Una donna di 66 anni di Agrigento è stata raggirata da una delle truffe più diffuse del momento: il finto sms del “pacco in giacenza”, un raggiro sempre più frequente anche nell’Agrigentino e progettato per colpire chi effettua acquisti online.
La vittima aveva realmente ordinato un prodotto pochi giorni prima e, convinta che il messaggio provenisse dal corriere, ha cliccato sul link indicato per “sbloccare la consegna” e pagare poche euro di presunte spese aggiuntive.
Il sito, costruito per imitare quello ufficiale del corriere, le ha richiesto i dati della carta prepagata, che la donna ha inserito senza sospetti.
Qualche ora dopo è arrivata la seconda fase della truffa: una telefonata da quello che sul display appariva come il numero della sua banca.
Un finto operatore, con tono rassicurante, le ha riferito che erano in corso tentativi di accesso fraudolento alla sua carta e le ha chiesto il codice di sicurezza per “bloccare le operazioni”.
In realtà, quel codice ha autorizzato i truffatori a svuotare completamente la carta prepagata, che la donna usava per i suoi acquisti online.
Solo controllando il saldo la 66enne si è accorta che la carta era stata azzerata.
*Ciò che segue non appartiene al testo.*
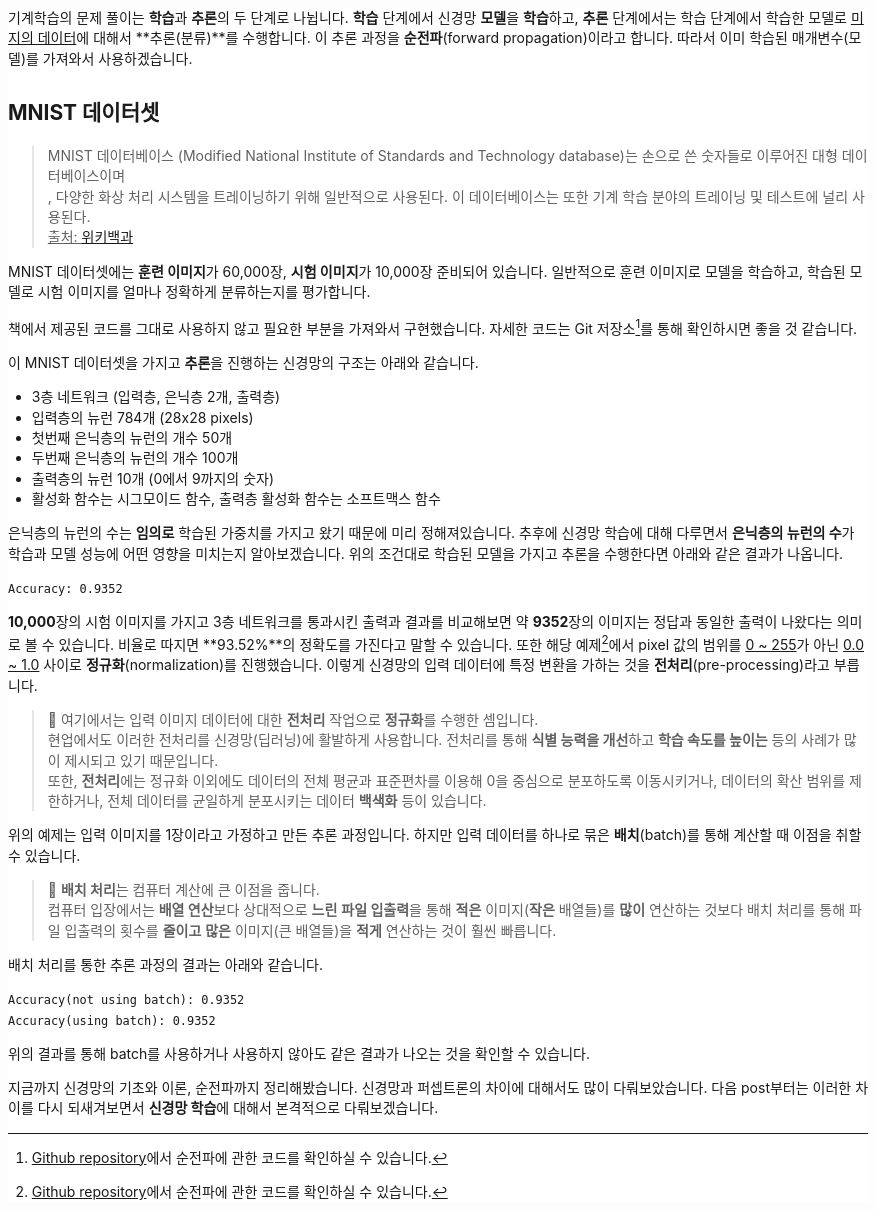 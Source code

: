 기계학습의 문제 풀이는 **학습**과 **추론**의 두 단계로 나뉩니다. **학습** 단계에서 신경망 **모델**을 **학습**하고, **추론** 단계에서는 학습 단계에서 학습한 모델로 <ins>미지의 데이터</ins>에 대해서 **추론(분류)**를 수행합니다. 이 추론 과정을 **순전파**(forward propagation)이라고 합니다. 따라서 이미 학습된 매개변수(모델)를 가져와서 사용하겠습니다.

## MNIST 데이터셋

> MNIST 데이터베이스 (Modified National Institute of Standards and Technology database)는 손으로 쓴 숫자들로 이루어진 대형 데이터베이스이며<br>, 다양한 화상 처리 시스템을 트레이닝하기 위해 일반적으로 사용된다. 이 데이터베이스는 또한 기계 학습 분야의 트레이닝 및 테스트에 널리 사용된다.<br>
> <ins>출처: [위키백과](https://ko.wikipedia.org/wiki/MNIST_%EB%8D%B0%EC%9D%B4%ED%84%B0%EB%B2%A0%EC%9D%B4%EC%8A%A4)</ins>

MNIST 데이터셋에는 **훈련 이미지**가 60,000장, **시험 이미지**가 10,000장 준비되어 있습니다. 일반적으로 훈련 이미지로 모델을 학습하고, 학습된 모델로 시험 이미지를 얼마나 정확하게 분류하는지를 평가합니다.

책에서 제공된 코드를 그대로 사용하지 않고 필요한 부분을 가져와서 구현했습니다. 자세한 코드는 Git 저장소[^fn-forward]를 통해 확인하시면 좋을 것 같습니다.

이 MNIST 데이터셋을 가지고 **추론**을 진행하는 신경망의 구조는 아래와 같습니다.

- 3층 네트워크 (입력층, 은닉층 2개, 출력층)
- 입력층의 뉴런 784개 (28x28 pixels)
- 첫번째 은닉층의 뉴런의 개수 50개
- 두번째 은닉층의 뉴런의 개수 100개
- 출력층의 뉴런 10개 (0에서 9까지의 숫자)
- 활성화 함수는 시그모이드 함수, 출력층 활성화 함수는 소프트맥스 함수

은닉층의 뉴런의 수는 **임의로** 학습된 가중치를 가지고 왔기 때문에 미리 정해져있습니다. 추후에 신경망 학습에 대해 다루면서 **은닉층의 뉴런의 수**가 학습과 모델 성능에 어떤 영향을 미치는지 알아보겠습니다. 위의 조건대로 학습된 모델을 가지고 추론을 수행한다면 아래와 같은 결과가 나옵니다.
```text
Accuracy: 0.9352
```
**10,000**장의 시험 이미지를 가지고 3층 네트워크를 통과시킨 출력과 결과를 비교해보면 약 **9352**장의 이미지는 정답과 동일한 출력이 나왔다는 의미로 볼 수 있습니다. 비율로 따지면 **93.52%**의 정확도를 가진다고 말할 수 있습니다. 또한 해당 예제[^fn-forward]에서 pixel 값의 범위를 <ins>0 ~ 255</ins>가 아닌 <ins>0.0 ~ 1.0</ins> 사이로 **정규화**(normalization)를 진행했습니다. 이렇게 신경망의 입력 데이터에 특정 변환을 가하는 것을 **전처리**(pre-processing)라고 부릅니다.

> :memo: 여기에서는 입력 이미지 데이터에 대한 **전처리** 작업으로 **정규화**를 수행한 셈입니다.<br>현업에서도 이러한 전처리를 신경망(딥러닝)에 활발하게 사용합니다. 전처리를 통해 **식별 능력을 개선**하고 **학습 속도를 높이는** 등의 사례가 많이 제시되고 있기 때문입니다.<br>
> 또한, **전처리**에는 정규화 이외에도 데이터의 전체 평균과 표준편차를 이용해 0을 중심으로 분포하도록 이동시키거나, 데이터의 확산 범위를 제한하거나, 전체 데이터를 균일하게 분포시키는 데이터 **백색화** 등이 있습니다.

위의 예제는 입력 이미지를 1장이라고 가정하고 만든 추론 과정입니다. 하지만 입력 데이터를 하나로 묶은 **배치**(batch)를 통해 계산할 때 이점을 취할 수 있습니다.

> :memo: **배치 처리**는 컴퓨터 계산에 큰 이점을 줍니다.<br>컴퓨터 입장에서는 **배열 연산**보다 상대적으로 **느린** **파일 입출력**을 통해 **적은** 이미지(**작은** 배열들)를 **많이** 연산하는 것보다 배치 처리를 통해 파일 입출력의 횟수를 **줄이고** **많은** 이미지(큰 배열들)을 **적게** 연산하는 것이 훨씬 빠릅니다.

배치 처리를 통한 추론 과정의 결과는 아래와 같습니다.
```text
Accuracy(not using batch): 0.9352
Accuracy(using batch): 0.9352
```
위의 결과를 통해 batch를 사용하거나 사용하지 않아도 같은 결과가 나오는 것을 확인할 수 있습니다.

지금까지 신경망의 기초와 이론, 순전파까지 정리해봤습니다. 신경망과 퍼셉트론의 차이에 대해서도 많이 다뤄보았습니다. 다음 post부터는 이러한 차이를 다시 되새겨보면서 **신경망 학습**에 대해서 본격적으로 다뤄보겠습니다.


[^fn-lse]: [Github repository](https://github.com/Gyuhub/dl_scratch/blob/main/dl_scratch/ch3/view_funcs.py)에서 LSE에 관한 코드를 확인하실 수 있습니다.
[^fn-forward]: [Github repository](https://github.com/Gyuhub/dl_scratch/blob/main/dl_scratch/ch3/forward.py)에서 순전파에 관한 코드를 확인하실 수 있습니다.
Il raggiro segue uno schema ormai molto diffuso: sms ben costruiti, link fraudolenti, siti fake identici a quelli dei corrieri, e infine la chiamata del finto operatore bancario che convince la vittima a fornire codici e autorizzazioni.
Negli ultimi mesi i casi segnalati nella provincia di Agrigento sono aumentati sensibilmente.
Le forze dell’ordine e gli esperti di sicurezza informatica ricordano che le banche non chiedono mai codici OTP o PIN via telefono e invitano a non aprire link contenuti in sms sospetti, anche quando sembrano provenire da corrieri o istituti di credito.